::: The input

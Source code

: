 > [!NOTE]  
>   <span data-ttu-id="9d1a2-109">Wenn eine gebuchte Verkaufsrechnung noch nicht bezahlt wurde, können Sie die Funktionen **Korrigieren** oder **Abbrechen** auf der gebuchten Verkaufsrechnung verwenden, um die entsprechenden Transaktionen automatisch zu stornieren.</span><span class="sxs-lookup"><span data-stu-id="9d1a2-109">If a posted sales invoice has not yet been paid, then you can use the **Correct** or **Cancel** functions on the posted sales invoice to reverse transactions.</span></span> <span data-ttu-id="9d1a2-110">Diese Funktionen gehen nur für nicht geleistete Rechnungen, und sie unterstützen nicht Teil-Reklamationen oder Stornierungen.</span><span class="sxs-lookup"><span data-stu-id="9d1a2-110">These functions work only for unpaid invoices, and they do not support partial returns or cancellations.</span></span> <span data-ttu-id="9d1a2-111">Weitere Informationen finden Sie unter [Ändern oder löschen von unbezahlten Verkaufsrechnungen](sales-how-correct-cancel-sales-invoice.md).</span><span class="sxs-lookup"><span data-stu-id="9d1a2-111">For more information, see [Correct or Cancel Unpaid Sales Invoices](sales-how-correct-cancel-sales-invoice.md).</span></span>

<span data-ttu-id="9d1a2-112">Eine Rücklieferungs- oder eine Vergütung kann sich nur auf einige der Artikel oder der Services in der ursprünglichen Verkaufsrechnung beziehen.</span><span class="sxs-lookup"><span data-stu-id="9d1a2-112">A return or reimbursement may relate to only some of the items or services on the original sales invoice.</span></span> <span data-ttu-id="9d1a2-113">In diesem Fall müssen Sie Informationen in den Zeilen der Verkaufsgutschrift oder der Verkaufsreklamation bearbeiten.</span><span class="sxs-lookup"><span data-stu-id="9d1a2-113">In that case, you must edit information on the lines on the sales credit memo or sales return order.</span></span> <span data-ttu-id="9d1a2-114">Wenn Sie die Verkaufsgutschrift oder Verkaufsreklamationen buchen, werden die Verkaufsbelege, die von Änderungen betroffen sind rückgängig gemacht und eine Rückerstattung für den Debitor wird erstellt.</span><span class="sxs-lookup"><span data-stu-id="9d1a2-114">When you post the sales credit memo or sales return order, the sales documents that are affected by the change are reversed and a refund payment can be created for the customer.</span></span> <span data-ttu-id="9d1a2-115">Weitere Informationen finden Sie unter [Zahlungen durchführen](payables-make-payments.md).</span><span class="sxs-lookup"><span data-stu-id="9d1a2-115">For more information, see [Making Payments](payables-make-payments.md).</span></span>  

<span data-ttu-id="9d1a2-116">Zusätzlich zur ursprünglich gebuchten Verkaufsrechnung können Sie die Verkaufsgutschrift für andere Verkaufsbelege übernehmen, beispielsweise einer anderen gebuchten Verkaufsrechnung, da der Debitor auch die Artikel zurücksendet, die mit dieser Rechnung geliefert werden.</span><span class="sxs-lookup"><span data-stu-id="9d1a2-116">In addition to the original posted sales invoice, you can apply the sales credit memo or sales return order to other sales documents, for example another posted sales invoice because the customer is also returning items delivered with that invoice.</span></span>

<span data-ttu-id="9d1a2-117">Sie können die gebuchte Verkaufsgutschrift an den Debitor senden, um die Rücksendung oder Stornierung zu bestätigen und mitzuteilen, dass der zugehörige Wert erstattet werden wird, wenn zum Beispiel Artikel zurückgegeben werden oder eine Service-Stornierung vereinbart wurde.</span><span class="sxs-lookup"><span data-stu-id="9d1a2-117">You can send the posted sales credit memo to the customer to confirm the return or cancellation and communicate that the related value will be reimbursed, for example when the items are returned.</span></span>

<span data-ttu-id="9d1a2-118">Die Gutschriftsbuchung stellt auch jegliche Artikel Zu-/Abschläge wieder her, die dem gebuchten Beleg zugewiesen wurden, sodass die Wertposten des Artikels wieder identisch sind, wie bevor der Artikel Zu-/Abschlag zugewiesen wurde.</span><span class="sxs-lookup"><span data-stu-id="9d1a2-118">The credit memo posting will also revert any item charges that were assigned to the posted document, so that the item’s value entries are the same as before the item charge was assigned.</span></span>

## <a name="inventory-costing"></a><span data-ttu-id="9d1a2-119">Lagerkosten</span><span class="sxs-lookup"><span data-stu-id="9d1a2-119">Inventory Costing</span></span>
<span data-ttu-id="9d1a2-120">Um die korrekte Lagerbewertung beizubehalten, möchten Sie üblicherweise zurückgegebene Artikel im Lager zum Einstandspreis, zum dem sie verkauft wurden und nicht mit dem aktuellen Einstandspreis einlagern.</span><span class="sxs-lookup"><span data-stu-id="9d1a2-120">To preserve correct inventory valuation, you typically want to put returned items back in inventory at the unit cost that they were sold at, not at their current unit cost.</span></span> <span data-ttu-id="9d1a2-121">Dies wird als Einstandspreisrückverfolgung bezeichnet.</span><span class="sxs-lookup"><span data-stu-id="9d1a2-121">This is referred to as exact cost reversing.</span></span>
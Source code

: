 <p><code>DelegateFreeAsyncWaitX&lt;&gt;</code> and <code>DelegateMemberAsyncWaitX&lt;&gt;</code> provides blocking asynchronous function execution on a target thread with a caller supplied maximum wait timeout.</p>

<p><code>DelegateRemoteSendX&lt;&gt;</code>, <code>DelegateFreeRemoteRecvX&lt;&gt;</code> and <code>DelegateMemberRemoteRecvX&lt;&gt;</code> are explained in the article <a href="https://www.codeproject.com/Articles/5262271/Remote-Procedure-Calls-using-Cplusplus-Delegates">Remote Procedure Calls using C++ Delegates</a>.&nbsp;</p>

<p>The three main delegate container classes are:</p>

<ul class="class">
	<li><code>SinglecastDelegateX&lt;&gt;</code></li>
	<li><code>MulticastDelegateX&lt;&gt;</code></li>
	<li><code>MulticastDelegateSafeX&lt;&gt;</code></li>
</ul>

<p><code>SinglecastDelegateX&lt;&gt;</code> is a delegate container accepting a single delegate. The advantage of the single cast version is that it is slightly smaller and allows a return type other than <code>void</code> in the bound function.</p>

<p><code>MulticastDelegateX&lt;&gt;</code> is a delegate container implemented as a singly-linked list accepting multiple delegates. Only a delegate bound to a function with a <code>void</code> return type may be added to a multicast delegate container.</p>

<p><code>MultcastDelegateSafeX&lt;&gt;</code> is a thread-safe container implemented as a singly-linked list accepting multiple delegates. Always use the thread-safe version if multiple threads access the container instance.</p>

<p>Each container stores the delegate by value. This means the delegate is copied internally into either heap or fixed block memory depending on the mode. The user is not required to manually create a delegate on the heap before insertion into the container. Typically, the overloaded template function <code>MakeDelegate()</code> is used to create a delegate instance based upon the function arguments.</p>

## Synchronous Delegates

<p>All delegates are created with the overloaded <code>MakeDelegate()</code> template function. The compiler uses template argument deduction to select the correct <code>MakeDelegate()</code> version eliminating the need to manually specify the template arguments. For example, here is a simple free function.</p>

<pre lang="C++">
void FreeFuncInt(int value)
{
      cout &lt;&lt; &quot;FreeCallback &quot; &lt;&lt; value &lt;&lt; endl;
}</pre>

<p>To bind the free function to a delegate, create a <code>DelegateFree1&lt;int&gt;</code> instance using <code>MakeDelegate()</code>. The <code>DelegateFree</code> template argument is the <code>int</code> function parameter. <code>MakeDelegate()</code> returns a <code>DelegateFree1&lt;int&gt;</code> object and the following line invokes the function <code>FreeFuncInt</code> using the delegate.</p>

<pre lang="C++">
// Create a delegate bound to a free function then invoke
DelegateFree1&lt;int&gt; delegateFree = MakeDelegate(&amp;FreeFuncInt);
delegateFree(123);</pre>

::::::

Your instructions:
Write out exactly the final stretch of the records: the line containing "<p>To bind the" and every line after it, through the last, and nothing else.

Answer section:
<p>To bind the free function to a delegate, create a <code>DelegateFree1&lt;int&gt;</code> instance using <code>MakeDelegate()</code>. The <code>DelegateFree</code> template argument is the <code>int</code> function parameter. <code>MakeDelegate()</code> returns a <code>DelegateFree1&lt;int&gt;</code> object and the following line invokes the function <code>FreeFuncInt</code> using the delegate.</p>

<pre lang="C++">
// Create a delegate bound to a free function then invoke
DelegateFree1&lt;int&gt; delegateFree = MakeDelegate(&amp;FreeFuncInt);
delegateFree(123);</pre>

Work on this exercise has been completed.